*** Data for the task Section Begins ***

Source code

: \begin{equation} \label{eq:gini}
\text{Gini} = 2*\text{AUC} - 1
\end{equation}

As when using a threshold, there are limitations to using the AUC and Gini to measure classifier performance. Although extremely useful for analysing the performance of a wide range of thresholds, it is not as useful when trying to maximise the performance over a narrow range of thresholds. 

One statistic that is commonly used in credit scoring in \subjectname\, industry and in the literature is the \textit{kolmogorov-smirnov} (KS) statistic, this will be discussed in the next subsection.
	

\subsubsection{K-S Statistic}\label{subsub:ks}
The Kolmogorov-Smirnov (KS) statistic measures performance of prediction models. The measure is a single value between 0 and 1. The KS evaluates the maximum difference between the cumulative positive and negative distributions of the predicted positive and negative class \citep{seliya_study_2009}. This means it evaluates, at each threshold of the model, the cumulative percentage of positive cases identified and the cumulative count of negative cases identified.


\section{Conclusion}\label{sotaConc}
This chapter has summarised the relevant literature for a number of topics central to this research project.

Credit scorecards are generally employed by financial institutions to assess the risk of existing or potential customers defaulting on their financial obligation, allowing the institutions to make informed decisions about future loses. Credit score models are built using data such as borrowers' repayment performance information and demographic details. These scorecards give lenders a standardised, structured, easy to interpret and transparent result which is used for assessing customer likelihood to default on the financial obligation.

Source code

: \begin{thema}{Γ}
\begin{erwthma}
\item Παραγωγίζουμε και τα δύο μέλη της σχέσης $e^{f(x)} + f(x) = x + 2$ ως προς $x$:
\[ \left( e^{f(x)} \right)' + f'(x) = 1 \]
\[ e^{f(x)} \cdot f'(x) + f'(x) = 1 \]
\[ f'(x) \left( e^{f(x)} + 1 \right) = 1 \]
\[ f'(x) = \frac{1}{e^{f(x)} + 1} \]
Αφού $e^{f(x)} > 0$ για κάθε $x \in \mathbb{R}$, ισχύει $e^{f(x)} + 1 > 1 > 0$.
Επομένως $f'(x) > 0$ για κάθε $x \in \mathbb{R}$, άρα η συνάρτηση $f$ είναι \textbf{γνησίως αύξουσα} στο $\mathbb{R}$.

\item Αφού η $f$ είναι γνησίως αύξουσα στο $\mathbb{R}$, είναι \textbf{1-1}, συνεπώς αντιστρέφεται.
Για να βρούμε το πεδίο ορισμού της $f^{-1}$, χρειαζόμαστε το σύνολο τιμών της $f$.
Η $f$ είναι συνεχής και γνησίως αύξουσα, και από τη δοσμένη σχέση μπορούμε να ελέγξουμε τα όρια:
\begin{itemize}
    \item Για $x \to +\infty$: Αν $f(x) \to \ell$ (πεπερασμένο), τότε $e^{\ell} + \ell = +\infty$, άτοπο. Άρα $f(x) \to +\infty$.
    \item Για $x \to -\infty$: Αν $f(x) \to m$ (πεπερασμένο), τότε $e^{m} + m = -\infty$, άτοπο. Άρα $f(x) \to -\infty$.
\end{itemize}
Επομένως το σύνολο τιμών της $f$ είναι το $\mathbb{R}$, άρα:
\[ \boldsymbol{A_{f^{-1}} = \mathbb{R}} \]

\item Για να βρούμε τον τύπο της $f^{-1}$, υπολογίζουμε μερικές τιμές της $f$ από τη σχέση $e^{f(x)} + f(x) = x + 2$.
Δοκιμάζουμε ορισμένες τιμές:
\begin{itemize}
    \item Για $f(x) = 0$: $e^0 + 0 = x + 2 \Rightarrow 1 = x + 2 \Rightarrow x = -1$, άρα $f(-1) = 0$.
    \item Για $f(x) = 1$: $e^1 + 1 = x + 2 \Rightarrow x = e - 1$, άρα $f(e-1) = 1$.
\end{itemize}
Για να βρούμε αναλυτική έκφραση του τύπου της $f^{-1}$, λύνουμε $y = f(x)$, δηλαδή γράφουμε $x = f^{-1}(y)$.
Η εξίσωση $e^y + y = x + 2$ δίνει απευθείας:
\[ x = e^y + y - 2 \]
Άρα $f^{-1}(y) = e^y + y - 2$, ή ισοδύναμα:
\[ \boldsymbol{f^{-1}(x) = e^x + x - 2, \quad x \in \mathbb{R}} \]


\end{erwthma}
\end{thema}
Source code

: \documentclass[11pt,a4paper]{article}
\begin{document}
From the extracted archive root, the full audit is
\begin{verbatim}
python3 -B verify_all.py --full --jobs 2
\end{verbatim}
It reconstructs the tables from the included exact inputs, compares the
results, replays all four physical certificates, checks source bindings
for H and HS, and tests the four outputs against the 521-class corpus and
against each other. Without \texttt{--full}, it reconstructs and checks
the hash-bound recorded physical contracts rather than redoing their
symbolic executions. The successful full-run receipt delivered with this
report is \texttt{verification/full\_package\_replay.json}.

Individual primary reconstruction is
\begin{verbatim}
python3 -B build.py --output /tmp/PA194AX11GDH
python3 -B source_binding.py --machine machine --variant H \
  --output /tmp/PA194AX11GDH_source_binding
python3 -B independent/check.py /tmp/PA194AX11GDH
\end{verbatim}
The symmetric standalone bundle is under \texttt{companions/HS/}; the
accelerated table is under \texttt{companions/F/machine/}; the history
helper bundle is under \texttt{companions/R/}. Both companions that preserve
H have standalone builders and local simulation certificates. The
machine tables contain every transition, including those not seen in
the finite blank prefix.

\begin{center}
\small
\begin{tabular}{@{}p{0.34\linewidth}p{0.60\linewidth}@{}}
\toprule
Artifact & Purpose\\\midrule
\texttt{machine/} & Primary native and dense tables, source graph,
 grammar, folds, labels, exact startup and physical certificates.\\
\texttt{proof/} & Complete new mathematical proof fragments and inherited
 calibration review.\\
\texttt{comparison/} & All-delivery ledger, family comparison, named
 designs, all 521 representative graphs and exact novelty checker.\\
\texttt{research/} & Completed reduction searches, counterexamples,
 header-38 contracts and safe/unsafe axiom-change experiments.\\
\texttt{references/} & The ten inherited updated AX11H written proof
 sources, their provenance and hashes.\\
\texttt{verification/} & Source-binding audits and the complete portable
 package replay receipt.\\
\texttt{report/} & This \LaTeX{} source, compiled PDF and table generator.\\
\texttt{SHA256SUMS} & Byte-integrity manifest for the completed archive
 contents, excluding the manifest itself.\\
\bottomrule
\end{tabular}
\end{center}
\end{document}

*** Data for the task Section Ends ***

# What is expected
Write the material out exactly, with nothing left out.

# Your solution
Source code

: \begin{equation} \label{eq:gini}
\text{Gini} = 2*\text{AUC} - 1
\end{equation}

As when using a threshold, there are limitations to using the AUC and Gini to measure classifier performance. Although extremely useful for analysing the performance of a wide range of thresholds, it is not as useful when trying to maximise the performance over a narrow range of thresholds. 

One statistic that is commonly used in credit scoring in \subjectname\, industry and in the literature is the \textit{kolmogorov-smirnov} (KS) statistic, this will be discussed in the next subsection.
	

\subsubsection{K-S Statistic}\label{subsub:ks}
The Kolmogorov-Smirnov (KS) statistic measures performance of prediction models. The measure is a single value between 0 and 1. The KS evaluates the maximum difference between the cumulative positive and negative distributions of the predicted positive and negative class \citep{seliya_study_2009}. This means it evaluates, at each threshold of the model, the cumulative percentage of positive cases identified and the cumulative count of negative cases identified.


\section{Conclusion}\label{sotaConc}
This chapter has summarised the relevant literature for a number of topics central to this research project.

Credit scorecards are generally employed by financial institutions to assess the risk of existing or potential customers defaulting on their financial obligation, allowing the institutions to make informed decisions about future loses. Credit score models are built using data such as borrowers' repayment performance information and demographic details. These scorecards give lenders a standardised, structured, easy to interpret and transparent result which is used for assessing customer likelihood to default on the financial obligation.

Source code

: \begin{thema}{Γ}
\begin{erwthma}
\item Παραγωγίζουμε και τα δύο μέλη της σχέσης $e^{f(x)} + f(x) = x + 2$ ως προς $x$:
\[ \left( e^{f(x)} \right)' + f'(x) = 1 \]
\[ e^{f(x)} \cdot f'(x) + f'(x) = 1 \]
\[ f'(x) \left( e^{f(x)} + 1 \right) = 1 \]
\[ f'(x) = \frac{1}{e^{f(x)} + 1} \]
Αφού $e^{f(x)} > 0$ για κάθε $x \in \mathbb{R}$, ισχύει $e^{f(x)} + 1 > 1 > 0$.
Επομένως $f'(x) > 0$ για κάθε $x \in \mathbb{R}$, άρα η συνάρτηση $f$ είναι \textbf{γνησίως αύξουσα} στο $\mathbb{R}$.

\item Αφού η $f$ είναι γνησίως αύξουσα στο $\mathbb{R}$, είναι \textbf{1-1}, συνεπώς αντιστρέφεται.
Για να βρούμε το πεδίο ορισμού της $f^{-1}$, χρειαζόμαστε το σύνολο τιμών της $f$.
Η $f$ είναι συνεχής και γνησίως αύξουσα, και από τη δοσμένη σχέση μπορούμε να ελέγξουμε τα όρια:
\begin{itemize}
    \item Για $x \to +\infty$: Αν $f(x) \to \ell$ (πεπερασμένο), τότε $e^{\ell} + \ell = +\infty$, άτοπο. Άρα $f(x) \to +\infty$.
    \item Για $x \to -\infty$: Αν $f(x) \to m$ (πεπερασμένο), τότε $e^{m} + m = -\infty$, άτοπο. Άρα $f(x) \to -\infty$.
\end{itemize}
Επομένως το σύνολο τιμών της $f$ είναι το $\mathbb{R}$, άρα:
\[ \boldsymbol{A_{f^{-1}} = \mathbb{R}} \]

\item Για να βρούμε τον τύπο της $f^{-1}$, υπολογίζουμε μερικές τιμές της $f$ από τη σχέση $e^{f(x)} + f(x) = x + 2$.
Δοκιμάζουμε ορισμένες τιμές:
\begin{itemize}
    \item Για $f(x) = 0$: $e^0 + 0 = x + 2 \Rightarrow 1 = x + 2 \Rightarrow x = -1$, άρα $f(-1) = 0$.
    \item Για $f(x) = 1$: $e^1 + 1 = x + 2 \Rightarrow x = e - 1$, άρα $f(e-1) = 1$.
\end{itemize}
Για να βρούμε αναλυτική έκφραση του τύπου της $f^{-1}$, λύνουμε $y = f(x)$, δηλαδή γράφουμε $x = f^{-1}(y)$.
Η εξίσωση $e^y + y = x + 2$ δίνει απευθείας:
\[ x = e^y + y - 2 \]
Άρα $f^{-1}(y) = e^y + y - 2$, ή ισοδύναμα:
\[ \boldsymbol{f^{-1}(x) = e^x + x - 2, \quad x \in \mathbb{R}} \]


\end{erwthma}
\end{thema}
Source code

: \documentclass[11pt,a4paper]{article}
\begin{document}
From the extracted archive root, the full audit is
\begin{verbatim}
python3 -B verify_all.py --full --jobs 2
\end{verbatim}
It reconstructs the tables from the included exact inputs, compares the
results, replays all four physical certificates, checks source bindings
for H and HS, and tests the four outputs against the 521-class corpus and
against each other. Without \texttt{--full}, it reconstructs and checks
the hash-bound recorded physical contracts rather than redoing their
symbolic executions. The successful full-run receipt delivered with this
report is \texttt{verification/full\_package\_replay.json}.

Individual primary reconstruction is
\begin{verbatim}
python3 -B build.py --output /tmp/PA194AX11GDH
python3 -B source_binding.py --machine machine --variant H \
  --output /tmp/PA194AX11GDH_source_binding
python3 -B independent/check.py /tmp/PA194AX11GDH
\end{verbatim}
The symmetric standalone bundle is under \texttt{companions/HS/}; the
accelerated table is under \texttt{companions/F/machine/}; the history
helper bundle is under \texttt{companions/R/}. Both companions that preserve
H have standalone builders and local simulation certificates. The
machine tables contain every transition, including those not seen in
the finite blank prefix.

\begin{center}
\small
\begin{tabular}{@{}p{0.34\linewidth}p{0.60\linewidth}@{}}
\toprule
Artifact & Purpose\\\midrule
\texttt{machine/} & Primary native and dense tables, source graph,
 grammar, folds, labels, exact startup and physical certificates.\\
\texttt{proof/} & Complete new mathematical proof fragments and inherited
 calibration review.\\
\texttt{comparison/} & All-delivery ledger, family comparison, named
 designs, all 521 representative graphs and exact novelty checker.\\
\texttt{research/} & Completed reduction searches, counterexamples,
 header-38 contracts and safe/unsafe axiom-change experiments.\\
\texttt{references/} & The ten inherited updated AX11H written proof
 sources, their provenance and hashes.\\
\texttt{verification/} & Source-binding audits and the complete portable
 package replay receipt.\\
\texttt{report/} & This \LaTeX{} source, compiled PDF and table generator.\\
\texttt{SHA256SUMS} & Byte-integrity manifest for the completed archive
 contents, excluding the manifest itself.\\
\bottomrule
\end{tabular}
\end{center}
\end{document}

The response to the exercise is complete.